Pod4 is not an ORM. No, really it isn't. Because that would be ridiculous.
...okay, it kind of acts a bit like an ORM...
Ah, well. Judge for yourself. Here's a model:
class CustomerModel < Pod4::Model
class CustomerInterface < Pod4::PgInterface
set_table :customer
set_id_fld :id
end
set_interface CustomerInterface.new(CONN_STRING)
attr_columns :cust_code, :name, :group
end
And here's a method that uses the model:
def change_customer_group(id, group)
customer = Customer.new(id).read.or_die
customer.group = group
customer.update.or_die
end
Pod4 is a very simple set of classes that sits on top of some other library which gives access to data -- for example, pg, tds, or Sequel (which is an ORM...) It's relatively easy to get it to talk to a new sort of data access library, and you're not limited to databases.
It provides a simple, common framework to talk to all these data sources, using model classes which (to my mind at least) are clean, easy to understand and maintain, using a bare minimum of DSL and vanilla Ruby inheritance.
This is the central motivation behind the project -- to provide a mechanism that allows for model classes which actually represent your data to the rest of your code in a way that you are fully in control of. Because it's your model classes, not the database, which are the canonical representation of the data.
I don't want the people who maintain my code to have to know the differences between ActiveRecord's
update
and update_all
, or Sequel's dataset[]
and dataset.where()
. Pod4::Model has a dozen
or so methods you need to worry about, and six of those are pretty much self-explanatory. Or, you
can inherit from Pod4::BasicModel instead, and do without even that.
I honestly don't think of it as an Object Relational Manager. I think of it as a Way To Have Nice Models.
If you are looking for something with all the features of, say, ActiveRecord, then this isn't for you. I provide basic access to and maintenance of records, with validation. For anything more, you need to be willing to use a very well established existing DSL within your model code -- SQL.
This code was developed, by me, during working hours at James Hall & Co. Ltd. I'm incredibly greatful that they have permitted me to open-source it.
gem install pod4
Of course you will also need to install whatever other gems you need in order to access the data you want Pod4 to see. Currently there are interfaces for:
- Sequel (which itself of course talks to all manner of databases)
- Tiny_tds
- Pg
- Nebulous (my own STOMP wrapper/protocol/what-have-you)
(But, you can add your own interfaces. It's not hard.)
Pod4 uses my Octothorpe gem to pass information around. An Octothorpe is basically a Hash, except the keys are always symbols, and it's read only.
But you don't really need to know that here. If you mentally substitute "Hash" every time I say "Octothorpe", you'll be fine.

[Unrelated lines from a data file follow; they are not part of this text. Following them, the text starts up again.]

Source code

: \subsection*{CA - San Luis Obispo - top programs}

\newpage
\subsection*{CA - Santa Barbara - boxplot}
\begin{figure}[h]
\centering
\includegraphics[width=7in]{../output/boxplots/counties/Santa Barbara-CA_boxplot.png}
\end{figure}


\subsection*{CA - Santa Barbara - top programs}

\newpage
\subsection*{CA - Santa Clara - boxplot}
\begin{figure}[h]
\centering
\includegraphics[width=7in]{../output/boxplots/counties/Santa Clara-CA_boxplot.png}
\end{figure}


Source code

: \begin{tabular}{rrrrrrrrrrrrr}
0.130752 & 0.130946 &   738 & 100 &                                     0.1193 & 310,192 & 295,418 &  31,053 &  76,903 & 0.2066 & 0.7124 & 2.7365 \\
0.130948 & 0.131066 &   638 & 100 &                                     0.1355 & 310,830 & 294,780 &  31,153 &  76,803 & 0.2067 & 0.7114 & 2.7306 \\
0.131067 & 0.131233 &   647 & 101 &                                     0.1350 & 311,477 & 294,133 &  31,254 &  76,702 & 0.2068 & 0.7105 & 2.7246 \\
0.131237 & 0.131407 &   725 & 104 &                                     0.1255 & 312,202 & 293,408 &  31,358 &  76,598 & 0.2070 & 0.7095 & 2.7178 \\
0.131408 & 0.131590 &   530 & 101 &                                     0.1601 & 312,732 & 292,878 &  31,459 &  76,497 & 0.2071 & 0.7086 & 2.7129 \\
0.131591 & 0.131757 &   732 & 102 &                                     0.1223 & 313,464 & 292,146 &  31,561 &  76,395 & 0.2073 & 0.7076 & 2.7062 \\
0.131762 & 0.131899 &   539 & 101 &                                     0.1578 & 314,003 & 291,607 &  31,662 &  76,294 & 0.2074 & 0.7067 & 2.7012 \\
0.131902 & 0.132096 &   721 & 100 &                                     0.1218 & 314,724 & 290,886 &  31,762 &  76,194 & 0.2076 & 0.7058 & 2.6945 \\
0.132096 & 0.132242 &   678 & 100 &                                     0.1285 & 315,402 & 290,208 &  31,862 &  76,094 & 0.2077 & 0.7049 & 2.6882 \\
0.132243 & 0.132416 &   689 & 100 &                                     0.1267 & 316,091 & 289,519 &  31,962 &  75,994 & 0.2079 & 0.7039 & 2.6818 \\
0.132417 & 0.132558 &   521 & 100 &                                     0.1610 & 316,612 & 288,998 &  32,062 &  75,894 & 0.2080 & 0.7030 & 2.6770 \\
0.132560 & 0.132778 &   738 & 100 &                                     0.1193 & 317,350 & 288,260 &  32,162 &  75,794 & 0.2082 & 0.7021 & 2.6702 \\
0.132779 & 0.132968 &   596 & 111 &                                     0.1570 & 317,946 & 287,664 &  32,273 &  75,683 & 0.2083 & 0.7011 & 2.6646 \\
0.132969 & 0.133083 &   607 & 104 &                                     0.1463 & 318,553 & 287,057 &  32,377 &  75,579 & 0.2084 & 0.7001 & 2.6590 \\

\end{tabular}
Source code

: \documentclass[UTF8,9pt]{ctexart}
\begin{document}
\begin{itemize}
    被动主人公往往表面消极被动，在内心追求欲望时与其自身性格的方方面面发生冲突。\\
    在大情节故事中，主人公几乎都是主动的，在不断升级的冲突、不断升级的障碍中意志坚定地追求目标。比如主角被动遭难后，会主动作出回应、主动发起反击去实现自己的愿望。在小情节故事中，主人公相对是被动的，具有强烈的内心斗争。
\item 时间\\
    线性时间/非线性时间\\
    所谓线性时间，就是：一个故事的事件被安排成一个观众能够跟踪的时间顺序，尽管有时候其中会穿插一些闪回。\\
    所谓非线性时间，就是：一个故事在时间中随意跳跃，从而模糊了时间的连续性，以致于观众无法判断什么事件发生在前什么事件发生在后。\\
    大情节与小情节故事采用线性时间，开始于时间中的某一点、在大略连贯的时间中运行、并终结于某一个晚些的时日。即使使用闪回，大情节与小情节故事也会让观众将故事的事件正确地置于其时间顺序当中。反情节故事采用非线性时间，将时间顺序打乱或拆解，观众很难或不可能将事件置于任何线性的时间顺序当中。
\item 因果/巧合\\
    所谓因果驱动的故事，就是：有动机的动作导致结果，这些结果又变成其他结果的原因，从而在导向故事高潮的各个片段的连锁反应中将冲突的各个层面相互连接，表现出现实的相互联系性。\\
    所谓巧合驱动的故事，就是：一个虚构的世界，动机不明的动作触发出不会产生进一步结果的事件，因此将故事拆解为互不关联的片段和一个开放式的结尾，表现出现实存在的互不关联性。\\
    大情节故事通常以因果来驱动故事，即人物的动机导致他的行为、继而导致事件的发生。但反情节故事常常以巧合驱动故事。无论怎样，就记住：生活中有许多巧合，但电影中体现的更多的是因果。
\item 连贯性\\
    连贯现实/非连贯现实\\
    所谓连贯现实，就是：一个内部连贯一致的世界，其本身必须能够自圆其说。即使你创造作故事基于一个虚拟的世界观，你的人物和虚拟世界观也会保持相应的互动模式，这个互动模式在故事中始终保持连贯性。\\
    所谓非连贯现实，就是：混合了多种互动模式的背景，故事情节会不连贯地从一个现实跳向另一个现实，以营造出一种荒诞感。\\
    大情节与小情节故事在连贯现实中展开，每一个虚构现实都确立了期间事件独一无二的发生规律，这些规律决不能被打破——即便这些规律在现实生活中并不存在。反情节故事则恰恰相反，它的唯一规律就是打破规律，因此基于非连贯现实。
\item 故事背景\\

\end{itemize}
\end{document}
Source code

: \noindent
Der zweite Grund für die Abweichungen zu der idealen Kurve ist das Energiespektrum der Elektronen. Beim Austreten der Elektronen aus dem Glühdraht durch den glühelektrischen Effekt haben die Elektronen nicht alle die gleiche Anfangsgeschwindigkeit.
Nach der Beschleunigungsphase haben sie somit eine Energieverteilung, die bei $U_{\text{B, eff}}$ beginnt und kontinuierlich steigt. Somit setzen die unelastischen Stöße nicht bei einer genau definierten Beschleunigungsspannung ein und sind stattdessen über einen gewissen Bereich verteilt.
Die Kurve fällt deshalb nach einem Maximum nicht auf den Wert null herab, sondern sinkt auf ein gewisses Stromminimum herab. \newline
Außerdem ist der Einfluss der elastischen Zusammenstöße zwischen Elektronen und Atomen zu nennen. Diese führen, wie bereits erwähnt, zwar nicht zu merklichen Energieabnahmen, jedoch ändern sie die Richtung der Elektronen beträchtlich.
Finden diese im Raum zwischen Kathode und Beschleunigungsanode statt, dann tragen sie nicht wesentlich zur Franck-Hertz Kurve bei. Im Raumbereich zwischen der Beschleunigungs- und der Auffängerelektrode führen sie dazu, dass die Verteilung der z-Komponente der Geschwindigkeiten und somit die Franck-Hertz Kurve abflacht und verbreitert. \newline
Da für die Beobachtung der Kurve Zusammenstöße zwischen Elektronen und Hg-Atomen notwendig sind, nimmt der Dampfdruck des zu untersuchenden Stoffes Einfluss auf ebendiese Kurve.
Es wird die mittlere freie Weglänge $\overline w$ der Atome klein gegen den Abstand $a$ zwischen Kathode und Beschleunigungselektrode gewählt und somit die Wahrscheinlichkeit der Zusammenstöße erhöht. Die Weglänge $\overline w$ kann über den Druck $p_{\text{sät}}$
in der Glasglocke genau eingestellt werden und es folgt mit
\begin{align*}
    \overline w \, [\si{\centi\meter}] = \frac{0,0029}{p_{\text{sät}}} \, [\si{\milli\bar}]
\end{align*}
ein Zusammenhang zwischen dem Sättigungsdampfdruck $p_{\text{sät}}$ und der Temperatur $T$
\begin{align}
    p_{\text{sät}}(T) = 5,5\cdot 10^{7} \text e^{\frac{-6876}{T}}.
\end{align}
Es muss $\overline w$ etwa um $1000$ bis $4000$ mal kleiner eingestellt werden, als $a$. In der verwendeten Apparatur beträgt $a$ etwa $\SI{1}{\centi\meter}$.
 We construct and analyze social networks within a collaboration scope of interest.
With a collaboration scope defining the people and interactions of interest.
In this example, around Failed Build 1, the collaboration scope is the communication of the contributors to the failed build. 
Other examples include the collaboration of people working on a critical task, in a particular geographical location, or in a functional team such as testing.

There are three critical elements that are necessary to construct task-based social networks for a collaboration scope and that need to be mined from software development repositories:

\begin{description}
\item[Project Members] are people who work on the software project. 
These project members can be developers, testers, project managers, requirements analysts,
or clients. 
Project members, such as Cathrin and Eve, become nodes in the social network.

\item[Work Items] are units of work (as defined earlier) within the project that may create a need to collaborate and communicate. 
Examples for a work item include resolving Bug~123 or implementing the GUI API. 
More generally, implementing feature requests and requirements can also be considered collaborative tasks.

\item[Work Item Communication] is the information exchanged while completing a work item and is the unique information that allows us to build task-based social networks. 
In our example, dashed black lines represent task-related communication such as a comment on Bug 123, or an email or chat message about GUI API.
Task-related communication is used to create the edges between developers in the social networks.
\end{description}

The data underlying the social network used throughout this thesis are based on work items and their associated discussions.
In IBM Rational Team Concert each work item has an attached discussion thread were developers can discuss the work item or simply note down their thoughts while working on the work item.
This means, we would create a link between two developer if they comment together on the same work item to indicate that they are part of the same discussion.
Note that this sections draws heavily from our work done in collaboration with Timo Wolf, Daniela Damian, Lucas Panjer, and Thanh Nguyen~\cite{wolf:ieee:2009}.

Note well that we distinguish between 'models' and 'interfaces':
The model represents the data to your application, in the format that makes most sense to your application: that might be the same format that it is stored in on the database, or it might not. The model doesn't care about where the data comes from. Models are all subclasses of Pod4::Model (or Pod4::BasicModel, but we'll leave that alone for now).
An interface encapsulates the connection to whatever is providing the data. It might be a wrapper for calls to the Sequel ORM, for example. Or it could be a making a series of calls to a set of Nebulous verbs. It only cares about dealing with the data source, and it is only called by the model.
An interface is a seperate class, which is defined for each model. There are parent classes for a number of the sources you will need, but failing that, you can always create one from the ultimate parent, Pod4::Interface.
# find record 14; raise error otherwise. Update and save.
x = ExampleModel.new(14).read.or_die
x.two = "new value"
x.update
# create a new record from the params hash
y = ExampleModel.new
y.set(params)
y.create
A model is a class, each instance of which represents a single record. on that instance you can call the following for basic operation:
create
-- tells the data source to store this new "record"read
-- obtains the "record" from the data sourceupdate
-- updates the "record" on the data sourcedelete
-- deletes the "record" on the data source.set
-- set the column attributes of the object with a hash or Octothorpeto_ot
-- output an Octothorpe of the object's column attributesalerts
-- return an array of Alerts (which I'll explain later)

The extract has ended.